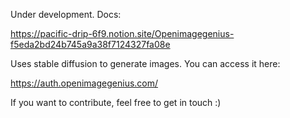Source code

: Under development. Docs:

https://pacific-drip-6f9.notion.site/Openimagegenius-f5eda2bd24b745a9a38f7124327fa08e

Uses stable diffusion to generate images. You can access it here:

https://auth.openimagegenius.com/


If you want to contribute, feel free to get in touch :)
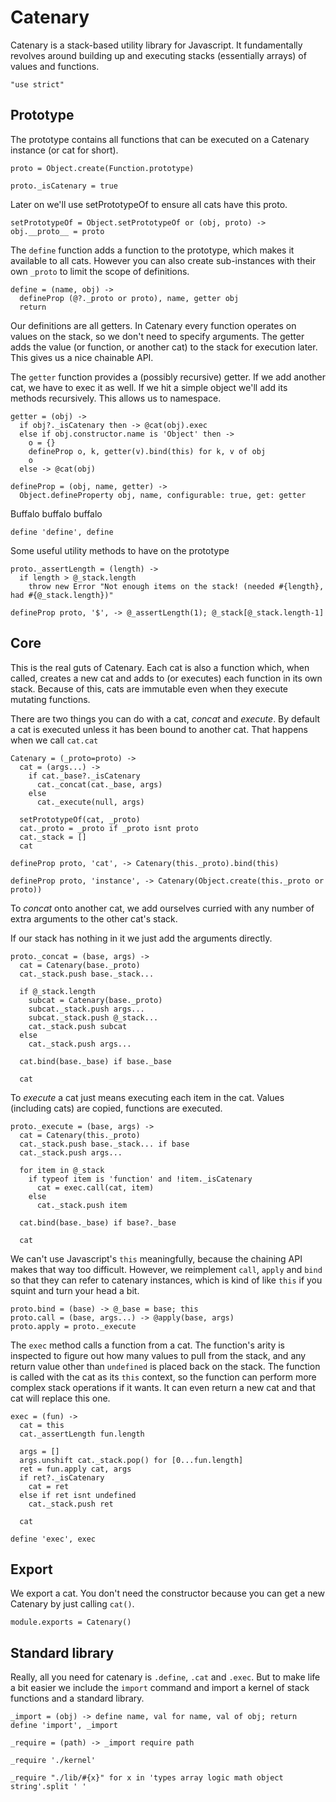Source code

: Catenary
========

Catenary is a stack-based utility library for Javascript. It fundamentally
revolves around building up and executing stacks (essentially arrays) of
values and functions.

    "use strict"

Prototype
---------

The prototype contains all functions that can be executed on a Catenary
instance (or cat for short).

    proto = Object.create(Function.prototype)

    proto._isCatenary = true

Later on we'll use setPrototypeOf to ensure all cats have this proto.

    setPrototypeOf = Object.setPrototypeOf or (obj, proto) -> obj.__proto__ = proto

The `define` function adds a function to the prototype, which makes it
available to all cats. However you can also create sub-instances with their
own `_proto` to limit the scope of definitions.

    define = (name, obj) ->
      defineProp (@?._proto or proto), name, getter obj
      return


Our definitions are all getters. In Catenary every function operates on values
on the stack, so we don't need to specify arguments. The getter adds the value
(or function, or another cat) to the stack for execution later. This gives us
a nice chainable API.

The `getter` function provides a (possibly recursive) getter. If we add
another cat, we have to exec it as well. If we hit a simple object we'll add
its methods recursively. This allows us to namespace.

    getter = (obj) ->
      if obj?._isCatenary then -> @cat(obj).exec
      else if obj.constructor.name is 'Object' then ->
        o = {}
        defineProp o, k, getter(v).bind(this) for k, v of obj
        o
      else -> @cat(obj)

    defineProp = (obj, name, getter) ->
      Object.defineProperty obj, name, configurable: true, get: getter

Buffalo buffalo buffalo

    define 'define', define


Some useful utility methods to have on the prototype

    proto._assertLength = (length) ->
      if length > @_stack.length
        throw new Error "Not enough items on the stack! (needed #{length}, had #{@_stack.length})"

    defineProp proto, '$', -> @_assertLength(1); @_stack[@_stack.length-1]


Core
----

This is the real guts of Catenary. Each cat is also a function which, when
called, creates a new cat and adds to (or executes) each function in its own
stack. Because of this, cats are immutable even when they execute mutating
functions.

There are two things you can do with a cat, *concat* and *execute*. By default
a cat is executed unless it has been bound to another cat. That happens when
we call `cat.cat`

    Catenary = (_proto=proto) ->
      cat = (args...) ->
        if cat._base?._isCatenary
          cat._concat(cat._base, args)
        else
          cat._execute(null, args)

      setPrototypeOf(cat, _proto)
      cat._proto = _proto if _proto isnt proto
      cat._stack = []
      cat

    defineProp proto, 'cat', -> Catenary(this._proto).bind(this)

    defineProp proto, 'instance', -> Catenary(Object.create(this._proto or proto))


To *concat* onto another cat, we add ourselves curried with any number of
extra arguments to the other cat's stack.

If our stack has nothing in it we just add the arguments directly.

    proto._concat = (base, args) ->
      cat = Catenary(base._proto)
      cat._stack.push base._stack...

      if @_stack.length
        subcat = Catenary(base._proto)
        subcat._stack.push args...
        subcat._stack.push @_stack...
        cat._stack.push subcat
      else
        cat._stack.push args...

      cat.bind(base._base) if base._base

      cat


To *execute* a cat just means executing each item in the cat. Values
(including cats) are copied, functions are executed.

    proto._execute = (base, args) ->
      cat = Catenary(this._proto)
      cat._stack.push base._stack... if base
      cat._stack.push args...

      for item in @_stack
        if typeof item is 'function' and !item._isCatenary
          cat = exec.call(cat, item)
        else
          cat._stack.push item

      cat.bind(base._base) if base?._base

      cat


We can't use Javascript's `this` meaningfully, because the chaining API makes
that way too difficult. However, we reimplement `call`, `apply` and `bind` so
that they can refer to catenary instances, which is kind of like `this` if you
squint and turn your head a bit.

    proto.bind = (base) -> @_base = base; this
    proto.call = (base, args...) -> @apply(base, args)
    proto.apply = proto._execute


The `exec` method calls a function from a cat. The function's arity is
inspected to figure out how many values to pull from the stack, and any return
value other than `undefined` is placed back on the stack. The function is
called with the cat as its `this` context, so the function can perform more
complex stack operations if it wants. It can even return a new cat and that
cat will replace this one.

    exec = (fun) ->
      cat = this
      cat._assertLength fun.length

      args = []
      args.unshift cat._stack.pop() for [0...fun.length]
      ret = fun.apply cat, args
      if ret?._isCatenary
        cat = ret
      else if ret isnt undefined
        cat._stack.push ret

      cat

    define 'exec', exec

Export
------

We export a cat. You don't need the constructor because you can get a new
Catenary by just calling `cat()`.

    module.exports = Catenary()


Standard library
----------------

Really, all you need for catenary is `.define`, `.cat` and `.exec`. But to
make life a bit easier we include the `import` command and import a kernel of
stack functions and a standard library.

    _import = (obj) -> define name, val for name, val of obj; return
    define 'import', _import

    _require = (path) -> _import require path

    _require './kernel'

    _require "./lib/#{x}" for x in 'types array logic math object string'.split ' '

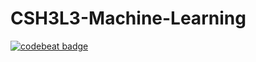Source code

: # CSH3L3-Machine-Learning
[![codebeat badge](https://codebeat.co/badges/72067d01-a73e-444c-9acf-84d694d41b82)](https://codebeat.co/projects/github-com-adityaalifn-csh3l3-machine-learning-master)
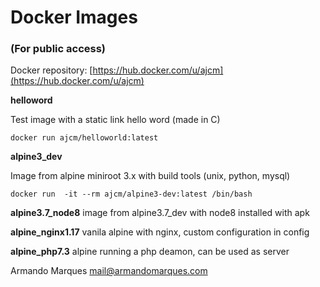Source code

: # Docker Images
### (For public access)

Docker repository: [https://hub.docker.com/u/ajcm](https://hub.docker.com/u/ajcm) 


**helloword** 

Test image with a static link hello word (made in C)

`docker run ajcm/helloworld:latest` 

**alpine3_dev** 

Image from alpine miniroot 3.x with build tools (unix, python, mysql)

`docker run  -it --rm ajcm/alpine3-dev:latest /bin/bash` 

**alpine3.7_node8**
image from alpine3.7_dev with node8 installed with apk

**alpine_nginx1.17**
vanila alpine with nginx, custom configuration in config

**alpine_php7.3**
alpine running a php deamon, can be used as server







Armando Marques
 mail@armandomarques.com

§ **EXERCISE DESCRIPTION**
The response must contain exactly the lines from the one with "# Docker Images" to the end of the entries above, both included, and nothing more.

§ **TASK OUTPUT**
: # Docker Images
### (For public access)

Docker repository: [https://hub.docker.com/u/ajcm](https://hub.docker.com/u/ajcm) 


**helloword** 

Test image with a static link hello word (made in C)

`docker run ajcm/helloworld:latest` 

**alpine3_dev** 

Image from alpine miniroot 3.x with build tools (unix, python, mysql)

`docker run  -it --rm ajcm/alpine3-dev:latest /bin/bash` 

**alpine3.7_node8**
image from alpine3.7_dev with node8 installed with apk

**alpine_nginx1.17**
vanila alpine with nginx, custom configuration in config

**alpine_php7.3**
alpine running a php deamon, can be used as server







Armando Marques
 mail@armandomarques.com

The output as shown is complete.